Becks and I had maxed out our NZ budget, had a load of administration stuff to sort out and both had full blown colds so unfortunately we were not able to explore Christchurch with Jamie and Rachel. When we did wander into town after dropping Lisa off at a storage car park for 6 weeks of safe keeping (our friend Keith having vowed to sell her) we were pretty shocked at the site of everything. I had been in Christchurch 5 years before pre-quake where I stayed in a hostel next to the cathedral. A year ago "the red zone" cordoned it off with the majority of the city centre whereas now the barely recognisable shell of the cathedral stood broken as a memorial and stark reminder of the devastation caused. Artwork installations surrounded the square trying to give messages of hope and recovery but 3 years on I couldn't help but feel they were a little over-optimistic. A lot of the centre had been pulled down since i was last here, and it was clear from the restoration work involved in a saving a listed building that we saw that it was cheaper and easier to pull it all down and start again. To add to the blitzed rubble, graffiti was scrawled over any remaining walls giving light to "smashed window theory" that squalor only escalates. To combat this security cameras watched every corner and a makeshift police HQ sat supportively next to the cathedral.
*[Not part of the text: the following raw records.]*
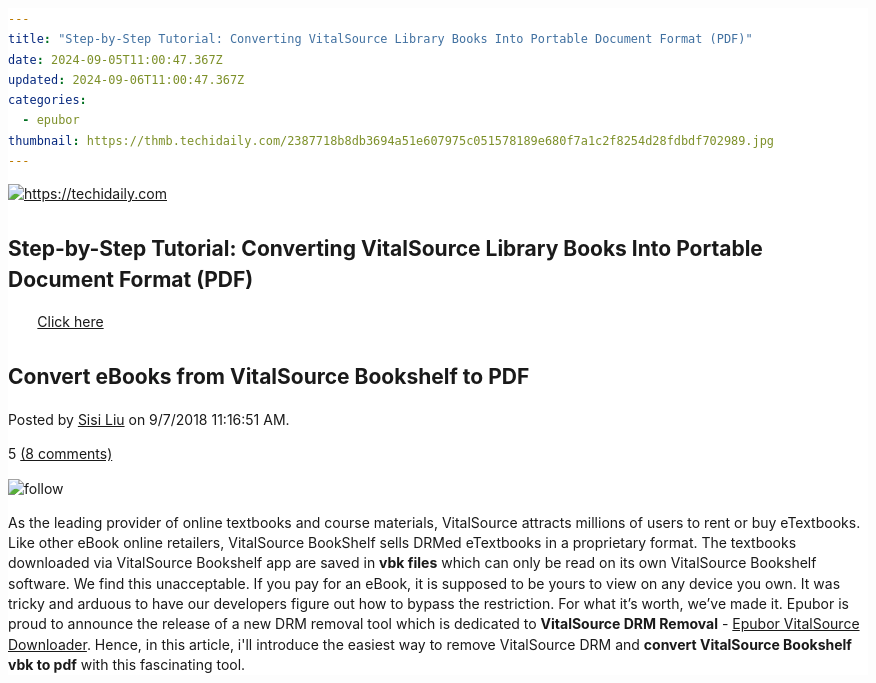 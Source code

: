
 ```yaml
---
title: "Step-by-Step Tutorial: Converting VitalSource Library Books Into Portable Document Format (PDF)"
date: 2024-09-05T11:00:47.367Z
updated: 2024-09-06T11:00:47.367Z
categories:
  - epubor
thumbnail: https://thmb.techidaily.com/2387718b8db3694a51e607975c051578189e680f7a1c2f8254d28fdbdf702989.jpg
---
```



<a href="https://ephamedtechinc.pxf.io/c/5597632/2137201/26400" target="_top" id="2137201">
  <img src="//a.impactradius-go.com/display-ad/26400-2137201" border="0" alt="https://techidaily.com" width="728" height="90"/>
</a>
<img height="0" width="0" src="https://ephamedtechinc.pxf.io/i/5597632/2137201/26400" style="position:absolute;visibility:hidden;" border="0" />

## Step-by-Step Tutorial: Converting VitalSource Library Books Into Portable Document Format (PDF)


<span id="1374819">
					<video width="200" height="200" style="cursor:pointer"
           poster="//a.impactradius-go.com/display-clicktoplayimage/1374819.png"
           onclick="if(!this.playClicked){this.play();this.setAttribute('controls',true);this.playClicked=true;}">
	   <source src="//a.impactradius-go.com/display-ad/15852-1374819">
	   <img src="//a.impactradius-go.com/display-clicktoplayimage/1374819.png" style="border: none; height: 100%; width: 100%; object-fit: contain">
	</video>
	<div style="width:125px;text-align:center"><a href="javascript:window.open(decodeURIComponent('https%3A%2F%2Fthefitville.pxf.io%2Fc%2F5597632%2F1374819%2F15852'), '_blank');void(0);">Click here</a></div>
</span>
<img height="0" width="0" src="https://imp.pxf.io/i/5597632/1374819/15852" style="position:absolute;visibility:hidden;" border="0" />

## Convert eBooks from VitalSource Bookshelf to PDF

Posted by [Sisi Liu](https://www.facebook.com/sisi.liu.737) on 9/7/2018 11:16:51 AM.

5 [(8 comments)](http://www.epubor.com/#comment-area) 



![follow](http://www.epubor.com/images/follow.png)

As the leading provider of online textbooks and course materials, VitalSource attracts millions of users to rent or buy eTextbooks. Like other eBook online retailers, VitalSource BookShelf sells DRMed eTextbooks in a proprietary format. The textbooks downloaded via VitalSource Bookshelf app are saved in **vbk files** which can only be read on its own VitalSource Bookshelf software. We find this unacceptable. If you pay for an eBook, it is supposed to be yours to view on any device you own. It was tricky and arduous to have our developers figure out how to bypass the restriction. For what it’s worth, we’ve made it. Epubor is proud to announce the release of a new DRM removal tool which is dedicated to **VitalSource DRM Removal** \- [Epubor VitalSource Downloader](https://tools.techidaily.com/epubor/products/). Hence, in this article, i'll introduce the easiest way to remove VitalSource DRM and **convert VitalSource Bookshelf vbk to pdf** with this fascinating tool.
A nice touch to fill the shadows of the demolished buildings was in the space-fillers. Some ingenious ideas had been put in motion to fill these gaps until construction begins at the sites. We visited a few of them, ranging from giant furniture made out of astroturf to a giant chess board to musical instrument area made out of building supplies. Our favourite though, was a washing machine which had been rigged up to a music player and four lights at the corners of a large platform. Above the centre of the platform was a silver disco ball. We approached it curiously and followed the instructions to plug an ipod in and insert a coin into the washing machine. It burst to life and out boomed Paulo Nutini's New Shoes as we danced away in the middle of the platform in the rain with some very puzzled onlookers. Kiwi ingenuity wins again, maybe there is enough optimism to keep the city alive until it is rebuilt. Our jolly mood turned to that of quiet reflection as we headed to the cardboard cathedral. This was a temporary replacement made from sheet plastic, wood and indeed cardboard (supported by iron girders) to take the place of the old one. Opposite it was a very moving and effective memorial made up of 158 (I think) chairs all painted white facing the same way, one for each person killed in the earthquake. The baby seat was particularly poignant.

With our long to do list finally ticked off we spent the last night in New Zealand in the tent. I was awake until the early hours with enough thoughts and memories from 16 months in New Zealand being enough to make me hardly notice Becky's little snores. I had loved my time here, living some of the best moments of my life so far and somewhere I would really miss. It is a goodbye for now, but not forever and with that philosophy the excitement of South America and (some) pastures new I was able to turn the sadness of leaving into happiness for the times ahead and the adventures to come; travelling and back in the UK.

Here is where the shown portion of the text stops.